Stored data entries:
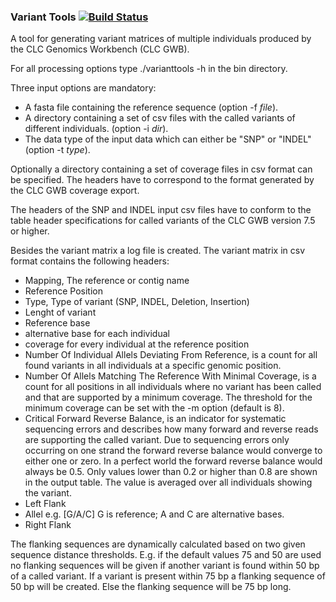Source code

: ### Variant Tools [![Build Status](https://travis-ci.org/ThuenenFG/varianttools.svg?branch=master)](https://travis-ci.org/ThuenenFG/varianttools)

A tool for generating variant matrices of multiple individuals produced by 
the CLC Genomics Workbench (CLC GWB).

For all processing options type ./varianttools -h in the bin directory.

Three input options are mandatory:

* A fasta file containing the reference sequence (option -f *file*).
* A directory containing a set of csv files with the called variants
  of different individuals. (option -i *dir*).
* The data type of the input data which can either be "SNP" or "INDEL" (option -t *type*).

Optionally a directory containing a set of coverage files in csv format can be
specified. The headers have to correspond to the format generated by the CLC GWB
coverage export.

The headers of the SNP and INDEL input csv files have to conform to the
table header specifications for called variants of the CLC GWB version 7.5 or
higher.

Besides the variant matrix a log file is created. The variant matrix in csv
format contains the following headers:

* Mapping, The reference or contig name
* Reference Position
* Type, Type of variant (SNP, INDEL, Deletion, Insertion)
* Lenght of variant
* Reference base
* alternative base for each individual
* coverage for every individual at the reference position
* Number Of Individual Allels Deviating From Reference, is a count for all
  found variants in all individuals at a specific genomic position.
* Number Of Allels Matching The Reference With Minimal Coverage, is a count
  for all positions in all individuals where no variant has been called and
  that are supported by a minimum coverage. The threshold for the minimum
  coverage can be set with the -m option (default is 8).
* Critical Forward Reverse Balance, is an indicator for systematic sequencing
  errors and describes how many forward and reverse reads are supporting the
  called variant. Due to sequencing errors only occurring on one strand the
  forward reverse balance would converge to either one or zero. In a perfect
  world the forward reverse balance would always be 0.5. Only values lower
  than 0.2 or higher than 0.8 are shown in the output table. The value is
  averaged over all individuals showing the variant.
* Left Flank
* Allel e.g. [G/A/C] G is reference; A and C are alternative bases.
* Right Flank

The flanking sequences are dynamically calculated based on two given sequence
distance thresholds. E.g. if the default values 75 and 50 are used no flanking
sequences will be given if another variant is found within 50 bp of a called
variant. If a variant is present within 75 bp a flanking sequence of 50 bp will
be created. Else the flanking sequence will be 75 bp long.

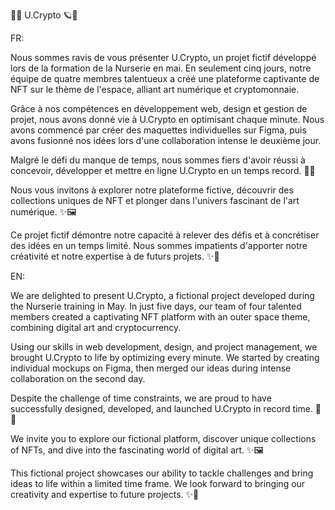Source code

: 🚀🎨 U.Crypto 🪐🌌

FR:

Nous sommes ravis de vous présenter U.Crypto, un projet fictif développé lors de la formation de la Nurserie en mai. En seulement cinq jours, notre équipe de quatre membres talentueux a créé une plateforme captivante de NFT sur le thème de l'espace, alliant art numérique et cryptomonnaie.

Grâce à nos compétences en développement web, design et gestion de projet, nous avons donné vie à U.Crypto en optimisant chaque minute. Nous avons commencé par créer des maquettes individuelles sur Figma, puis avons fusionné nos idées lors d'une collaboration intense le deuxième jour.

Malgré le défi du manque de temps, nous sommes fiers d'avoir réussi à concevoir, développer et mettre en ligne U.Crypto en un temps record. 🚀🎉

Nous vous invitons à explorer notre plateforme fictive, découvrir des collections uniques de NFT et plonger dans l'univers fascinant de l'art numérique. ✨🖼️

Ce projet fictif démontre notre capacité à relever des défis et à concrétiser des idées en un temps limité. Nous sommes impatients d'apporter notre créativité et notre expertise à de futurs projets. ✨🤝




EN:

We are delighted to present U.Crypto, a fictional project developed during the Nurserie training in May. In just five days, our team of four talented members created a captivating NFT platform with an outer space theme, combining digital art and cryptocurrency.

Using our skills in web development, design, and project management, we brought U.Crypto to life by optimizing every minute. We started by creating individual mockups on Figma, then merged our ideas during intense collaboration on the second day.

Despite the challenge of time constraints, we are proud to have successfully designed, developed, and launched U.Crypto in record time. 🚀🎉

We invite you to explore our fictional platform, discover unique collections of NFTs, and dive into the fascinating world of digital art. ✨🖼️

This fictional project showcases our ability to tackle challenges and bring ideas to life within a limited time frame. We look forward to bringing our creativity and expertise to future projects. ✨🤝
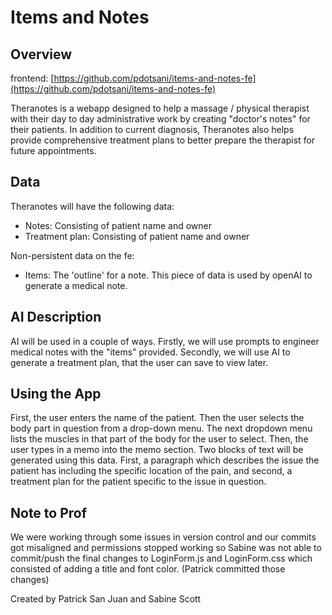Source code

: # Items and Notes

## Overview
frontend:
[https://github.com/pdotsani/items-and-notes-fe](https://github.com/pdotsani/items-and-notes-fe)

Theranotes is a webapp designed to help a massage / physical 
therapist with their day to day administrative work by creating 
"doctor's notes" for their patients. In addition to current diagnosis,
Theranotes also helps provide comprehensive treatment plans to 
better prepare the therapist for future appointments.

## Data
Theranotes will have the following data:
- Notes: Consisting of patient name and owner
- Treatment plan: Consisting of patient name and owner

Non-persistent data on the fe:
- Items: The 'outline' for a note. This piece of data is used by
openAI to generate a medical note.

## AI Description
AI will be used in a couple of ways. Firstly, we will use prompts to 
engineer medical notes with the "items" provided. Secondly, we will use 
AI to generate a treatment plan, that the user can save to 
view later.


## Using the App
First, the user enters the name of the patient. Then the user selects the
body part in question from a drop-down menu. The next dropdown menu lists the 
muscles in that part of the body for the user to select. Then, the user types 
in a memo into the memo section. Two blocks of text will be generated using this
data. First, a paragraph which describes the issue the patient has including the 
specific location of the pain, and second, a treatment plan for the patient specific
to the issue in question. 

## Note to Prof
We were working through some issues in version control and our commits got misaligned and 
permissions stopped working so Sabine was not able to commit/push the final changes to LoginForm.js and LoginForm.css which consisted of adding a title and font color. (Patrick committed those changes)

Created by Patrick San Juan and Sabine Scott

Exercise brief -
Which lines in the records above contain the word "table"? Return each of them.

Result of the task -
table header specifications for called variants of the CLC GWB version 7.5 or
  than 0.2 or higher than 0.8 are shown in the output table. The value is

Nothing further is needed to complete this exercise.